Tuesday, 31 March 2015

Liquid Night

I love it when a fragrance house offers the choice of small bottles. My last purchase was a 10 ml travel spray of Musc Ravageur, bought on the spot after wearing it for only a few minutes. I dismiss the pea counters (German for nit pickers)  who keep on telling me that the price per ml is such a bad bargain. I'm not buying a sack of potatoes to feed an army here, I just want to own a piece of something beautiful, and if it's a small piece, so be it. If I love it enough to empty the travel sized one I'm very probably going to buy a bigger amount as a result, and I wish more companies would see the benefit of  'small is beautiful'. Another one that does, albeit  with a very limited distribution, is US based A Lab on Fire, which also adopted a similar editorial style concept to FM. (But who doesn't, these days?)

Liquid Night wasn't an instant love; I had come to the achingly hip Paris department store 
Colette to try A Lab on Fire's "What we do in Paris is secret", but that was sadly out of stock. I liked LN though, and 20 something Euros for a 15 ml bottle was a good enough offer to buy it. I thought. And then it sat on the shelf for months, unloved and collecting dust. I still liked it, in theory, but never got round to wear it. And then suddenly a few weeks ago, I just didn't know what to try...and gave it a go.

Liquid Night, my visualisation

Surprise, surprise: this time I love it. It immediately grabs me with an effortlessly chic aesthetic that is totally wearable but unique enough not to be boring. A creamy saffron note binds dry hinoki woods to aromatics and abstract floral accords and everything dries down to a subtle vanilla. Despite the name, it's actually a rather clear cut fragrance, not sharp, but not floating either. When I created its image I started with very fluid and organic shapes, but after hours working on it and not getting it right I realised what it needed was a very simple geometric structure to emphasise on the contemporary elegance. I took inspiration from neon lights glistening and sparkling on wet asphalt. My colours are very muted, but in principal it's a cold green/warm pink perfume. I find it incredibly suited for this in-between-two-seasons-weather we're having, where spring is on the cards and a few daffs are out, but the wind is still icy and biting enough to wear a big comfy scarf. 

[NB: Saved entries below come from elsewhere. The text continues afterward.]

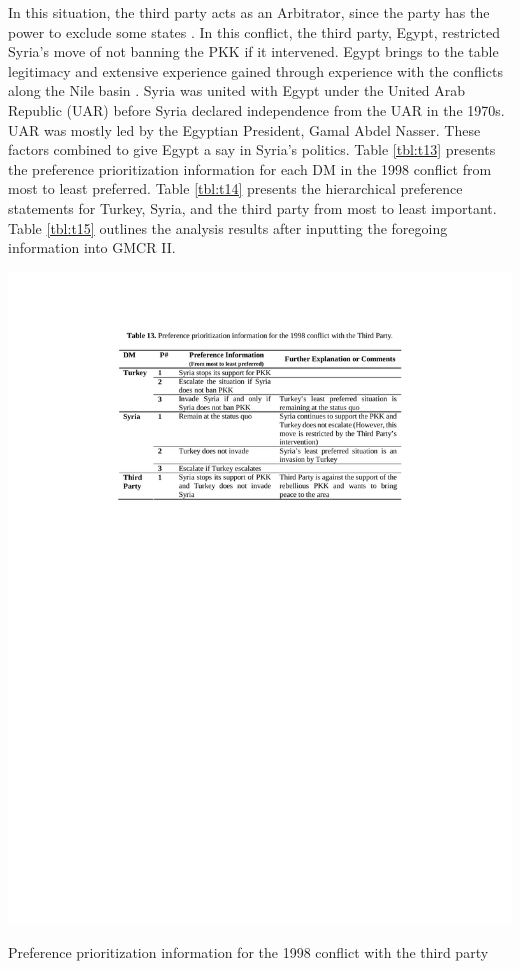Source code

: \documentclass[letterpaper,12pt,titlepage,oneside,final]{book}
\begin{document}
In this situation, the third party acts as an Arbitrator, since the party has the power to exclude some states \citep{sakamoto2005}. In this conflict, the third party, Egypt, restricted Syria's move of not banning the PKK if it intervened. Egypt brings to the table legitimacy and extensive experience gained through experience with the conflicts along the Nile basin \citep{akanda2007tigris}. Syria was united with Egypt under the United Arab Republic (UAR) before Syria declared independence from the UAR in the 1970s. UAR was mostly led by the Egyptian President, Gamal Abdel Nasser. These factors combined to give Egypt a say in Syria's politics. Table \ref{tbl:t13} presents the preference prioritization information for each DM in the 1998 conflict from most to least preferred. Table \ref{tbl:t14} presents the hierarchical preference statements for Turkey, Syria, and the third party from most to least important. Table \ref{tbl:t15} outlines the analysis results after inputting the foregoing information into GMCR II. 

\begin{table}[H]
\centering
\includegraphics[scale=1]{PDF-IMG/tables/13.pdf}

\caption{Preference prioritization information for the 1998 conflict with the third party}

\label{tbl:t13}
\end{table}
\end{document}
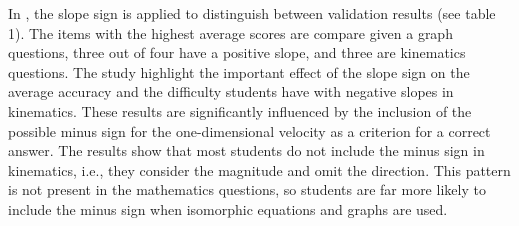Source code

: \documentclass[11pt]{book}
\begin{document}
In \cite{ceuppens20199th}, the slope sign is applied to distinguish between validation results (see table 1). The items with the highest
average scores are \textquotedbl compare given a graph\textquotedbl{}
questions, three out of four have a positive slope, and three are
kinematics questions. The study highlight the important effect
of the slope sign on the average accuracy and the difficulty students
have with negative slopes in kinematics. These results are significantly influenced by the inclusion of the possible minus sign for the
one-dimensional velocity as a criterion for a correct answer. The
results show that most students do not include the minus sign in kinematics,
i.e., they consider the magnitude and omit the direction. This pattern
is not present in the mathematics questions, so students are far more
likely to include the minus sign when isomorphic equations and graphs
are used. 
\end{document}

Some reviews complain about the synthetic nature of Liquid Night. I personally couldn't care less. As long as they don't charge me Roja Dove prices for a bottle of ISOE super, I can live with a bit of chemical wizardry in my fragrances. 


How and where to wear:
Not so much a how or where, but with what this time.... my newest fashion find and love is German brand Oska and Liquid Night is a perfect match. A bit of a Japanese influence, urban and edgy, but incredibly comfortable.

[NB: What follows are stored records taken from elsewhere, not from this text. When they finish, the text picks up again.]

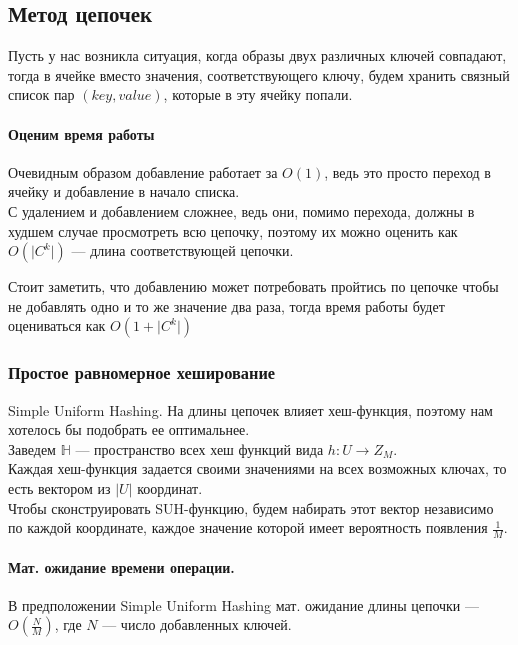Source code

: \subsection{Метод цепочек}
Пусть у нас возникла ситуация, когда образы двух различных ключей совпадают, тогда в ячейке вместо значения, 
соответствующего ключу, будем хранить связный список пар $(key, value)$, которые в эту ячейку попали.

\paragraph{Оценим время работы}%
\label{par:Оценим время работы}
Очевидным образом добавление работает за $O(1)$, ведь это просто переход в ячейку и добавление в начало списка. \\
С удалением и добавлением сложнее, ведь они, помимо перехода, должны в худшем случае просмотреть всю цепочку, 
поэтому их можно оценить как $O(\lvert C^k \rvert)$ --- длина соответствующей цепочки.

\begin{note}
    Стоит заметить, что добавлению может потребовать пройтись по цепочке чтобы не добавлять одно и то же значение два раза,
    тогда время работы будет оцениваться как $O(1 + \lvert C^k \rvert)$
\end{note}

\subsubsection{Простое равномерное хеширование}
Simple Uniform Hashing.
На длины цепочек влияет хеш-функция, поэтому нам хотелось бы подобрать ее оптимальнее. \\
Заведем $\mathbb{H}$ --- пространство всех хеш функций вида $h: U \to Z_M$. \\ 

Каждая хеш-функция задается своими значениями на всех возможных ключах, 
то есть вектором из $\lvert U \rvert$ координат. \\

Чтобы сконструировать SUH-функцию, будем набирать этот вектор независимо по каждой координате,
каждое значение которой имеет вероятность появления $\frac{1}{M}$.

\paragraph{Мат. ожидание времени операции.}
\begin{theorem}
    В предположении Simple Uniform Hashing мат. ожидание длины цепочки --- $O(\frac{N}{M})$, где $N$ --- число добавленных ключей.
\end{theorem}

Wednesday, 5 November 2014

Felanilla, languid and luxurious

Adding a new perfume bottle to your collection is always exciting, but sometimes there is a level of anxiety involved. Will I still like it? What if it smells suddenly different from the sample (has happended!) Was it really worth the money? 
My Full Bottle wish list is usually quite short and also short lived; scents appear on it for a few weeks or months and then get chucked out and replaced by something else. Apart from the odd "bargain" buy, I can wait pretty long before I make a commitment. Last week, the list had Hasu no Hana (longest ever contender, on there for a year, which is no surprise, given the price tag), Atkinson's Odd Fellow and/or Fashion Decree and Parfumerie Generale's Felanilla on it. Thanks to London's Bloom perfumery and their lovely little Halloween game, Felanilla is off the list and on my shelf now. A 28% discount is not to be sniffed at. But as I said at the beginning, receiving a new bottle can be a bit stressful. It has been a few months since I last smelled it. Will I still love it?

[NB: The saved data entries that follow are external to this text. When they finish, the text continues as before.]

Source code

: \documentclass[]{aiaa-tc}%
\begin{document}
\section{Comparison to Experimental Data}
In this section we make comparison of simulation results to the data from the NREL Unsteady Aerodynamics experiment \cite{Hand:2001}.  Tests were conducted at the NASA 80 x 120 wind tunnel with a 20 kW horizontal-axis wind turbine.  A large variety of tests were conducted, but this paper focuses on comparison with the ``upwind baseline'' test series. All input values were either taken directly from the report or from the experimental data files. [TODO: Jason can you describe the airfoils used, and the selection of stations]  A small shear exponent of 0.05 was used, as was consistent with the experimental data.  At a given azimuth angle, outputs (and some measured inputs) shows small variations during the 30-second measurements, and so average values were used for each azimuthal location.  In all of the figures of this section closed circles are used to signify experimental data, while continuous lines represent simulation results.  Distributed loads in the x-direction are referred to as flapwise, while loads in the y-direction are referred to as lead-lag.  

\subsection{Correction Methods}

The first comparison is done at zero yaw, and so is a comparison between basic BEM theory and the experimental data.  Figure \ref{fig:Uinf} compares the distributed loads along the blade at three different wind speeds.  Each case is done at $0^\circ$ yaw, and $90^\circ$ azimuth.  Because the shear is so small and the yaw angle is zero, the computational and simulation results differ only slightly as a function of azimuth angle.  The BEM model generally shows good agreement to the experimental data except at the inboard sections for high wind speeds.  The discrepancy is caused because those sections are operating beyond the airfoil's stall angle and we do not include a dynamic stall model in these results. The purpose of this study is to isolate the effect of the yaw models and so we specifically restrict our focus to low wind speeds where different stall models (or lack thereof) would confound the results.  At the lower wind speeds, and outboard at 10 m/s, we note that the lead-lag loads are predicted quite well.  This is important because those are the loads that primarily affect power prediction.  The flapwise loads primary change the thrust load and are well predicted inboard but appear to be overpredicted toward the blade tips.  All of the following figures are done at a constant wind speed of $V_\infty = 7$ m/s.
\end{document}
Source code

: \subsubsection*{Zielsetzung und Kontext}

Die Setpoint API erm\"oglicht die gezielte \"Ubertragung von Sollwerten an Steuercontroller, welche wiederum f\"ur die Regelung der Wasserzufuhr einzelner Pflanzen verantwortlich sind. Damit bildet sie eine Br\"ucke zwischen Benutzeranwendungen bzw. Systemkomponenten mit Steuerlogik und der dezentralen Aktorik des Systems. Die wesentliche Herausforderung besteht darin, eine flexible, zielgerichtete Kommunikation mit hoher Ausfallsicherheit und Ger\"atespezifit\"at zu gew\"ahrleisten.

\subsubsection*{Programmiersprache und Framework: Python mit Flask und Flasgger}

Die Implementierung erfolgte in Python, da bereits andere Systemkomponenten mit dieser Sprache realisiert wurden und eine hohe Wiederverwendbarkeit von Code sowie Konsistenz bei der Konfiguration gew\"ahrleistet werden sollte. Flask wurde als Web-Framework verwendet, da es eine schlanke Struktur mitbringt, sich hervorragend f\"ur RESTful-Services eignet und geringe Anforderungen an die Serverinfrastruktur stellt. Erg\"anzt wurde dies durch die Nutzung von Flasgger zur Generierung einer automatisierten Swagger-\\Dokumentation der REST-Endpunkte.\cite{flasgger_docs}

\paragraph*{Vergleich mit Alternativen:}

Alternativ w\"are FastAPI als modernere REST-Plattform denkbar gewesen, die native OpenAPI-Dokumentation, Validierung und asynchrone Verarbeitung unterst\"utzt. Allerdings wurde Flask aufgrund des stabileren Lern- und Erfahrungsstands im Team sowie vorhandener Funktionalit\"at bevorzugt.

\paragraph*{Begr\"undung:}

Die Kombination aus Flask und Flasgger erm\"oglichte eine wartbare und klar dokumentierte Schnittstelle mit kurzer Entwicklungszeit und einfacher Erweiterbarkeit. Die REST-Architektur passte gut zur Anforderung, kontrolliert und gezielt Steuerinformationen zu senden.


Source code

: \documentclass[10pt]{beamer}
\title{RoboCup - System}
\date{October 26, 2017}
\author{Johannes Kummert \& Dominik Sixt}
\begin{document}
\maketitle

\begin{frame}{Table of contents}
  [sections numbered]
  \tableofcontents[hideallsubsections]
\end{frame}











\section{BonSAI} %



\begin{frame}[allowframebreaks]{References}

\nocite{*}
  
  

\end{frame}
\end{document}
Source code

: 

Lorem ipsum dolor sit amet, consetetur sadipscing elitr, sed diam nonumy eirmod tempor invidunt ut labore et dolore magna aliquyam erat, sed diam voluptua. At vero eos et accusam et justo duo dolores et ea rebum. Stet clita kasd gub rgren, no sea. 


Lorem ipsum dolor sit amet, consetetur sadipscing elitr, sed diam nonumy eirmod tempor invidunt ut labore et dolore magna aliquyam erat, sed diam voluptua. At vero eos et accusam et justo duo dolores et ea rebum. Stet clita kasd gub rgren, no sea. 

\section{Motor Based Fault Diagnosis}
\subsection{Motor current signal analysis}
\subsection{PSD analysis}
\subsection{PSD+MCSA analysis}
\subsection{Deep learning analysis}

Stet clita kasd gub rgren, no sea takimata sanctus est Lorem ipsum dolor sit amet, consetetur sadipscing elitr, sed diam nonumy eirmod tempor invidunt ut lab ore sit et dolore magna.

My visual interpretation of Felanilla

Thankfully, I do, although it does smell ever so slightly different from how I remembered it. The animalic aspect is not as pronounced as I had previously thought. Not that it ever was a civet feast, but it had an element of strokeable furryness that I can't find for now. It's still there, I'm sure, I just have to wait. What is unmissable in this creation is a wonderfully softened wood base over which a purple iris and a powdery vanilla hover in a gentle embrace. All the warmth comes from the spicy saffron and the wood (banana, according to the note list). Both the iris and the vanilla feel cool and, at least for the first few hours, "refreshing" on top of it. The iris is the first to exit the party, leaving all the fun to a gloriously dry vanilla that makes me want to bite, not lick my wrists. Because despite me not really spotting the animal, it is most definitely hiding there somewhere. Felanilla is a proper grown up vanilla, not one for the kids. Its uncomplicated and simple structure gives it a natural, barefoot luxury feel that I often associate with easy going tropical holidays. Languid, subtle but deeply erotic.

How and where to wear:
A  daybed on a veranda overlooking the jungle. A knackered old fan is doing its best to cool down the hot and humid air.